*PROBLEM TO SOLVE*: Determine the count of lines in the following entries that contain the string "from". Write only the number.

*DATA EXTRACTS*:
= Beginning of Section =
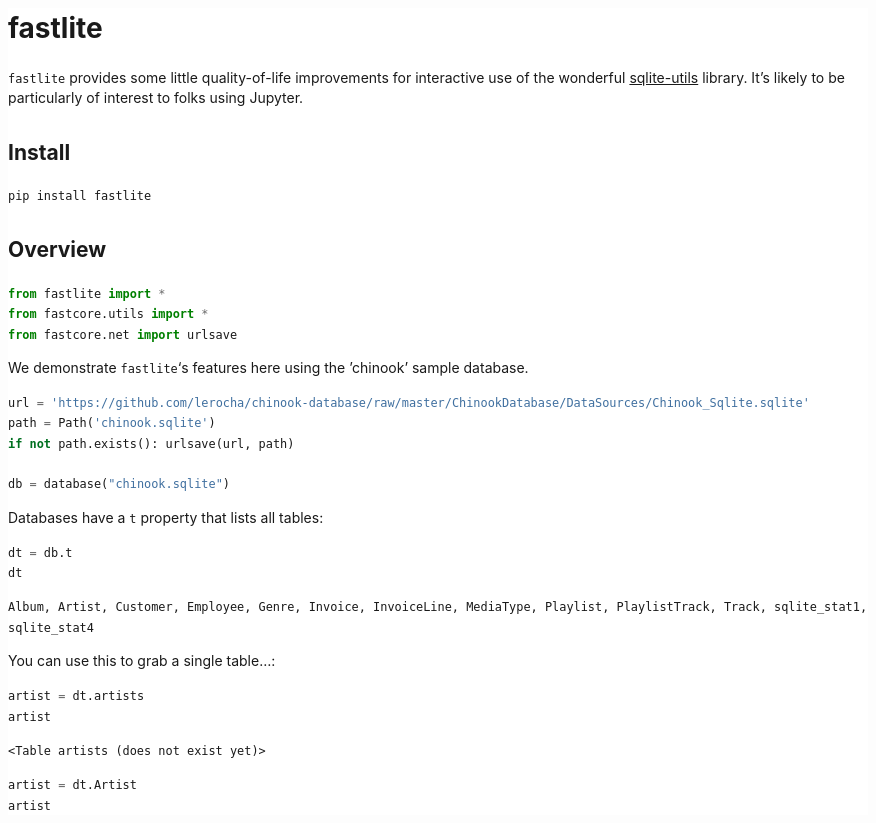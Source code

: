 # fastlite




`fastlite` provides some little quality-of-life improvements for
interactive use of the wonderful
[sqlite-utils](https://sqlite-utils.datasette.io/) library. It’s likely
to be particularly of interest to folks using Jupyter.

## Install

    pip install fastlite

## Overview

``` python
from fastlite import *
from fastcore.utils import *
from fastcore.net import urlsave
```

We demonstrate `fastlite`‘s features here using the ’chinook’ sample
database.

``` python
url = 'https://github.com/lerocha/chinook-database/raw/master/ChinookDatabase/DataSources/Chinook_Sqlite.sqlite'
path = Path('chinook.sqlite')
if not path.exists(): urlsave(url, path)

db = database("chinook.sqlite")
```

Databases have a `t` property that lists all tables:

``` python
dt = db.t
dt
```

    Album, Artist, Customer, Employee, Genre, Invoice, InvoiceLine, MediaType, Playlist, PlaylistTrack, Track, sqlite_stat1, sqlite_stat4

You can use this to grab a single table…:

``` python
artist = dt.artists
artist
```

    <Table artists (does not exist yet)>

``` python
artist = dt.Artist
artist
```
= End of Section =
*SOLUTION TO THE PROBLEM*: 3